First Lady of Turkmenistan
- In role 2 November 1990 – 21 December 2006
- Preceded by: Position created
- Succeeded by: Ogulgerek Berdimuhamedowa

Personal details
- Born: Muza Alekseevna Melnikova 10 June 1938 (age 87) Leningrad, Russian SFSR, Soviet Union
- Spouse: Saparmyrat Nyýazow ​ ​(m. 1967; died 2006)​
- Children: Myrat; Irina;

= Muza Nyýazowa =

First Lady of Turkemenistan from 1990 to 2006

Muza Alekseýewna Nyýazowa (born 10 June 1938) is a Turkmen public figure who held the role of First Lady of Turkmenistan from 1991 until the death of her husband in 2006.
She is the widow of the first president of Turkmenistan, Saparmyrat Nyýazow, with whom she had two children.

== Biography ==
Muza Melnikova was born in Leningrad into a family of Russian and Jewish origin.
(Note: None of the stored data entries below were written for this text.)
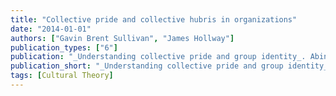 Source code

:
 ```yaml
---
title: "Collective pride and collective hubris in organizations"
date: "2014-01-01"
authors: ["Gavin Brent Sullivan", "James Hollway"]
publication_types: ["6"]
publication: "_Understanding collective pride and group identity_. Abingdon: Routledge, pp. 80--92"
publication_short: "_Understanding collective pride and group identity_. Abingdon: Routledge, pp. 80--92"
tags: [Cultural Theory]
---
```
Her father fought in World War II and was a senior officer in Soviet Army. She graduated from the Leningrad Polytechnic Institute. In the mid-1960s, she met and married Saparmyrat Nyýazow, who at that time worked at the Kirov plant as a molder and was studying at the institute. On 18 April 1967, Nyýazowa gave birth to a son, Myrat, and two years later to their daughter, Irina.

== Wife to Nyýazow ==
It was understood that when Nyýazow was appointed in 1985 as First Secretary of the Central Committee of the Communist Party of Turkmenistan, Nyýazowa's nationality played a decisive role, as members of the Politburo considered that it would limit Turkmen nationalism. Following the collapse of the Soviet government and the 1990 Turkmenistan presidential election, Nyýazow distanced himself from Muza, as he did not care to become an example of interethnic marriages in a position of power. In Nyýazowa's later years, she spent most of her time between Moscow (where she has an apartment on Prospekt Vernadskogo) and London.